Work required:
Every entry needs to be given again exactly as it reads.
====================
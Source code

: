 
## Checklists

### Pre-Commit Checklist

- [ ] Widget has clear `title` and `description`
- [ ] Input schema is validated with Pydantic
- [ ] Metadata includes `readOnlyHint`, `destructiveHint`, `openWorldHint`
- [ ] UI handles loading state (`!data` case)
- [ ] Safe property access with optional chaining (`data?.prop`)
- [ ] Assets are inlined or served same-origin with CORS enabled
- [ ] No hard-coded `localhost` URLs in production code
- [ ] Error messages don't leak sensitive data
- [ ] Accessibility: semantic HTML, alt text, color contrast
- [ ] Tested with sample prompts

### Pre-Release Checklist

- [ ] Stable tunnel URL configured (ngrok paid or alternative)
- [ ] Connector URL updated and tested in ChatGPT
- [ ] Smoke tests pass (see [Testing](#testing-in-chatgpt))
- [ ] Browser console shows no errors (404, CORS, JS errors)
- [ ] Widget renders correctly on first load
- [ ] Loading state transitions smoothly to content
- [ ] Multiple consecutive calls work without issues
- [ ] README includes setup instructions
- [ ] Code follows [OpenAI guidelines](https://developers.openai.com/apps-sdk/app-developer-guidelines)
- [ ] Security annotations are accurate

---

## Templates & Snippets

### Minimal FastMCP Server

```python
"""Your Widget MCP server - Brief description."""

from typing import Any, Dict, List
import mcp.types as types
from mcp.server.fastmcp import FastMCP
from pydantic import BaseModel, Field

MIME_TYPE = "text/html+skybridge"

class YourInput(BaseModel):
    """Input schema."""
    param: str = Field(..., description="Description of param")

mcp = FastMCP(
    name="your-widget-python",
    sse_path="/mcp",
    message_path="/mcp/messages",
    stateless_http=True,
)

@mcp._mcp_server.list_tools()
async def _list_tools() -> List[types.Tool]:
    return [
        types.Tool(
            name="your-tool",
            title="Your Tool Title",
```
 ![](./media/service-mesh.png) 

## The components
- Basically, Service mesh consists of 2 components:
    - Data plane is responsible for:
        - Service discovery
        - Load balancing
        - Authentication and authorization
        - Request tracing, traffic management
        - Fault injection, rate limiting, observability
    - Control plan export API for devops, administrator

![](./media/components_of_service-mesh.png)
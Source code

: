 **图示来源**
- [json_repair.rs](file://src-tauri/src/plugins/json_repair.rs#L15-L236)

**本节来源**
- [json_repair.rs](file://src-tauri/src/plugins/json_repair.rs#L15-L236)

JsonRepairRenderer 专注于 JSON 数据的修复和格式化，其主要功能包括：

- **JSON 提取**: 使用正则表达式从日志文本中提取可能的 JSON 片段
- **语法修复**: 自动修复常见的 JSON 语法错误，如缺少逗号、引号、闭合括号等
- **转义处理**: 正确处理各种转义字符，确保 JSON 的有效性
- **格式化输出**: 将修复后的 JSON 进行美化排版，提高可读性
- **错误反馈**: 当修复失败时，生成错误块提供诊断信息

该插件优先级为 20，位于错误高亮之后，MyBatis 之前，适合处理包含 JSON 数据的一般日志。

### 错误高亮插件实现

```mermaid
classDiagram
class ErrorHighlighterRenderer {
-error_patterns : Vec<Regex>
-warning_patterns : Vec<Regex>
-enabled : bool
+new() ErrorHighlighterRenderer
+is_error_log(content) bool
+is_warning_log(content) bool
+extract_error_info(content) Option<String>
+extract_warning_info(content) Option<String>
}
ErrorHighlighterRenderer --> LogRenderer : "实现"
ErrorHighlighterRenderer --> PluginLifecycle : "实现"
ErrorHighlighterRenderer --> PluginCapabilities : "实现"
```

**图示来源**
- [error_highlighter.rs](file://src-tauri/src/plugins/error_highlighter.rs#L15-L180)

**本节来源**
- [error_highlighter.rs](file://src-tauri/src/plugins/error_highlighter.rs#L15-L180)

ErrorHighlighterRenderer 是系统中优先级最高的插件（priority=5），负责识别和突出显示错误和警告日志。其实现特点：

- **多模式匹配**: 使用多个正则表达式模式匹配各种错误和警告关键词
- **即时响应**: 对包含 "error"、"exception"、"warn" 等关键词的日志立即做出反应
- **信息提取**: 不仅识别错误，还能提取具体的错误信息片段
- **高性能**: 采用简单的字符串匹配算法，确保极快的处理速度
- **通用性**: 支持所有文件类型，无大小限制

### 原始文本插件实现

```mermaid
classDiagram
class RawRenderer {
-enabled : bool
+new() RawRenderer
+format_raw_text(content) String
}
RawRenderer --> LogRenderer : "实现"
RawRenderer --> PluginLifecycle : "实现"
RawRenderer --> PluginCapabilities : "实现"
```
====================
Reply to the exercise:
Source code

: 
## Checklists

### Pre-Commit Checklist

- [ ] Widget has clear `title` and `description`
- [ ] Input schema is validated with Pydantic
- [ ] Metadata includes `readOnlyHint`, `destructiveHint`, `openWorldHint`
- [ ] UI handles loading state (`!data` case)
- [ ] Safe property access with optional chaining (`data?.prop`)
- [ ] Assets are inlined or served same-origin with CORS enabled
- [ ] No hard-coded `localhost` URLs in production code
- [ ] Error messages don't leak sensitive data
- [ ] Accessibility: semantic HTML, alt text, color contrast
- [ ] Tested with sample prompts

### Pre-Release Checklist

- [ ] Stable tunnel URL configured (ngrok paid or alternative)
- [ ] Connector URL updated and tested in ChatGPT
- [ ] Smoke tests pass (see [Testing](#testing-in-chatgpt))
- [ ] Browser console shows no errors (404, CORS, JS errors)
- [ ] Widget renders correctly on first load
- [ ] Loading state transitions smoothly to content
- [ ] Multiple consecutive calls work without issues
- [ ] README includes setup instructions
- [ ] Code follows [OpenAI guidelines](https://developers.openai.com/apps-sdk/app-developer-guidelines)
- [ ] Security annotations are accurate

---

## Templates & Snippets

### Minimal FastMCP Server

```python
"""Your Widget MCP server - Brief description."""

from typing import Any, Dict, List
import mcp.types as types
from mcp.server.fastmcp import FastMCP
from pydantic import BaseModel, Field

MIME_TYPE = "text/html+skybridge"

class YourInput(BaseModel):
    """Input schema."""
    param: str = Field(..., description="Description of param")

mcp = FastMCP(
    name="your-widget-python",
    sse_path="/mcp",
    message_path="/mcp/messages",
    stateless_http=True,
)

@mcp._mcp_server.list_tools()
async def _list_tools() -> List[types.Tool]:
    return [
        types.Tool(
            name="your-tool",
            title="Your Tool Title",
```
 ![](./media/service-mesh.png) 

## The components
- Basically, Service mesh consists of 2 components:
    - Data plane is responsible for:
        - Service discovery
        - Load balancing
        - Authentication and authorization
        - Request tracing, traffic management
        - Fault injection, rate limiting, observability
    - Control plan export API for devops, administrator

![](./media/components_of_service-mesh.png)
Source code

: **图示来源**
- [json_repair.rs](file://src-tauri/src/plugins/json_repair.rs#L15-L236)

**本节来源**
- [json_repair.rs](file://src-tauri/src/plugins/json_repair.rs#L15-L236)

JsonRepairRenderer 专注于 JSON 数据的修复和格式化，其主要功能包括：

- **JSON 提取**: 使用正则表达式从日志文本中提取可能的 JSON 片段
- **语法修复**: 自动修复常见的 JSON 语法错误，如缺少逗号、引号、闭合括号等
- **转义处理**: 正确处理各种转义字符，确保 JSON 的有效性
- **格式化输出**: 将修复后的 JSON 进行美化排版，提高可读性
- **错误反馈**: 当修复失败时，生成错误块提供诊断信息

该插件优先级为 20，位于错误高亮之后，MyBatis 之前，适合处理包含 JSON 数据的一般日志。

### 错误高亮插件实现

```mermaid
classDiagram
class ErrorHighlighterRenderer {
-error_patterns : Vec<Regex>
-warning_patterns : Vec<Regex>
-enabled : bool
+new() ErrorHighlighterRenderer
+is_error_log(content) bool
+is_warning_log(content) bool
+extract_error_info(content) Option<String>
+extract_warning_info(content) Option<String>
}
ErrorHighlighterRenderer --> LogRenderer : "实现"
ErrorHighlighterRenderer --> PluginLifecycle : "实现"
ErrorHighlighterRenderer --> PluginCapabilities : "实现"
```

**图示来源**
- [error_highlighter.rs](file://src-tauri/src/plugins/error_highlighter.rs#L15-L180)

**本节来源**
- [error_highlighter.rs](file://src-tauri/src/plugins/error_highlighter.rs#L15-L180)

ErrorHighlighterRenderer 是系统中优先级最高的插件（priority=5），负责识别和突出显示错误和警告日志。其实现特点：

- **多模式匹配**: 使用多个正则表达式模式匹配各种错误和警告关键词
- **即时响应**: 对包含 "error"、"exception"、"warn" 等关键词的日志立即做出反应
- **信息提取**: 不仅识别错误，还能提取具体的错误信息片段
- **高性能**: 采用简单的字符串匹配算法，确保极快的处理速度
- **通用性**: 支持所有文件类型，无大小限制

### 原始文本插件实现

```mermaid
classDiagram
class RawRenderer {
-enabled : bool
+new() RawRenderer
+format_raw_text(content) String
}
RawRenderer --> LogRenderer : "实现"
RawRenderer --> PluginLifecycle : "实现"
RawRenderer --> PluginCapabilities : "实现"
```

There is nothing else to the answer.